Can we compare matrices?
If A-B>0 is positive definite, can we say A>B?

 

[Fernando Revilla]

Can we compare matrices? If A-B>0 is positive definite, can we say A>B?

If you mean $A>B\Leftrightarrow a_{ij}>b_{ij}$ for all $i,j$, that is not true. Choose for example $A=\begin{bmatrix}{\;\;1}&{-1}\\{-1}&{\;\;2}\end{bmatrix}$ and $B=\begin{bmatrix}{0}&{0}\\{0}&{0}\end{bmatrix}$.

Edit: Or perhaps you take as a definition $A>B$ if and only if $A-B$ is positive definitite and you want to study the properties of $(\mathbb{R}^{n\times n},>)$. Could you specify?

 

[matqkks]

I meant A-B is positive definite.
Don't not mean your first definition.
K

 

[Fernando Revilla]

I meant A-B is positive definite. Don't not mean your first definition.

I know that you meant $A-B$ definite positive, but the problem is that I don't understand the exact meaning of your question.

$(a)$ If you define $A>B$ iff $a_{ij}>b_{ij}$ then, it is false that $A-B$ positive definite iff $A>B$.

$(b)$ If you define $A>B$ iff $A-B$ is definite positive, of course the definition has sense. You get a relation on $\mathbb{R}^{n\times n}$ i.e. a subset of $\mathbb{R}^{n\times n}\times \mathbb{R}^{n\times n}$.

 

[Ackbach]

You'd probably want to check transitivity. So, let's say that $A>B$ and $B>C$. Then, by your definition, you'd have that $A-B$ and $B-C$ are both positive definite. From this, can you prove that $A-C$ is positive definite? That would imply that $A>C$, which is what you need for transitivity.

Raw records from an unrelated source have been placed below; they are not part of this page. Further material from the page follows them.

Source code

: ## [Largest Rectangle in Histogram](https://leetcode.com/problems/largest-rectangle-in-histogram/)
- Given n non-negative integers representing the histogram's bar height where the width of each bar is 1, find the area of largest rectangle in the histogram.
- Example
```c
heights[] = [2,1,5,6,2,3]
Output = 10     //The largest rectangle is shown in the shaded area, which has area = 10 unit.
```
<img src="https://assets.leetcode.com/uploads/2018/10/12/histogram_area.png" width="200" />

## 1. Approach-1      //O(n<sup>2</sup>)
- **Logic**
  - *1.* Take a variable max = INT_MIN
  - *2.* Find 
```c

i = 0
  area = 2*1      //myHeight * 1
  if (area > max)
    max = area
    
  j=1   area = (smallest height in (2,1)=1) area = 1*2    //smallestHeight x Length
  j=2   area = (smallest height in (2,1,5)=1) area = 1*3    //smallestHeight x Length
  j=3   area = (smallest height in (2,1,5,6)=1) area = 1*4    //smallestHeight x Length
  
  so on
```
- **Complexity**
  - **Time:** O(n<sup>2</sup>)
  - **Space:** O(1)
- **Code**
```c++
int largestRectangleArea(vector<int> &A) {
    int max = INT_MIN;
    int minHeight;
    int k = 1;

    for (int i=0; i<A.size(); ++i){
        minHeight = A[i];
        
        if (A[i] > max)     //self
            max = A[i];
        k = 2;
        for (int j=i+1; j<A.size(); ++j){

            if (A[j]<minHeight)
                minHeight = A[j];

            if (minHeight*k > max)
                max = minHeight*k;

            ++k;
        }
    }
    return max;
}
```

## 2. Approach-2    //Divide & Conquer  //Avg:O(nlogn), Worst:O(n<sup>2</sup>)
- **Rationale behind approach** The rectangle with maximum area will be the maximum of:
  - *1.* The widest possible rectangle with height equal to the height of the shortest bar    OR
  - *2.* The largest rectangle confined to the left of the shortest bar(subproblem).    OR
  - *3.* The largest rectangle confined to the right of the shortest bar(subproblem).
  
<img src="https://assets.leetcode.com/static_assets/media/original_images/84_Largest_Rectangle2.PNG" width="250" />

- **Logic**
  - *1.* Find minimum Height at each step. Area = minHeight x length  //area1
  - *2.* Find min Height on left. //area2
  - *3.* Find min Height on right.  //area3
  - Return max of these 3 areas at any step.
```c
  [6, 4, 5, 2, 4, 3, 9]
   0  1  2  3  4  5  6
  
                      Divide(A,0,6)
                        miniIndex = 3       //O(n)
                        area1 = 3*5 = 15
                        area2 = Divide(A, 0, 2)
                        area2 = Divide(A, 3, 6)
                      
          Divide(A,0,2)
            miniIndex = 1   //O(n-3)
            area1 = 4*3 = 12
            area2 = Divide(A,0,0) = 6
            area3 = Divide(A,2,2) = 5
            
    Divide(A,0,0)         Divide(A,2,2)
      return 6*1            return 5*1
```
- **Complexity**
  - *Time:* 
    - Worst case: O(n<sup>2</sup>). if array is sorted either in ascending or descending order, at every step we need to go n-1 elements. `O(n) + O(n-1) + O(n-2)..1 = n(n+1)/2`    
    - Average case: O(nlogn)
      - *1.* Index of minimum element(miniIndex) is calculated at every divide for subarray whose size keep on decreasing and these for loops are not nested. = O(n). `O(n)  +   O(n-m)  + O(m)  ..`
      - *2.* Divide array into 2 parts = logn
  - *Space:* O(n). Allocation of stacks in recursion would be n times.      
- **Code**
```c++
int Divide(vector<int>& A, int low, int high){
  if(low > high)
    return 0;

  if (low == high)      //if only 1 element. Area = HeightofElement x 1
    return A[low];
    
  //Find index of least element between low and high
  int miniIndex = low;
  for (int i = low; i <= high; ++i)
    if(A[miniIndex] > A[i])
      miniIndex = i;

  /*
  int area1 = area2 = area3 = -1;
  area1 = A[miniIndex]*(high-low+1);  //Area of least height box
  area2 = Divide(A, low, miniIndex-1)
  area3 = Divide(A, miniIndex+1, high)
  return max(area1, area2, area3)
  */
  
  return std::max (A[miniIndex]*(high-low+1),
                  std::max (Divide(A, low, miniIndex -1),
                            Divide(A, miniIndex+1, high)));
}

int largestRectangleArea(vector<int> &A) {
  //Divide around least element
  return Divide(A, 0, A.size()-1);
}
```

So let's see. By the definition of positive definite, it must be that $\forall z\in\mathbb{R}^{n},$ $z^{T}(A-B)z>0$, and $z^{T}(B-C)z>0$. Adding positives to positives yields that
$$z^{T}(A-B)z+z^{T}(B-C)z>0,$$
and hence
$$z^{T}[(A-B)z+(B-C)z]=z^{T}[A-B+B-C]z=z^{T}[A-C]z>0,$$
as required. Therefore, $A-C$ is positive definite, so $A>C$; you have transitivity, unless I made a mistake somewhere.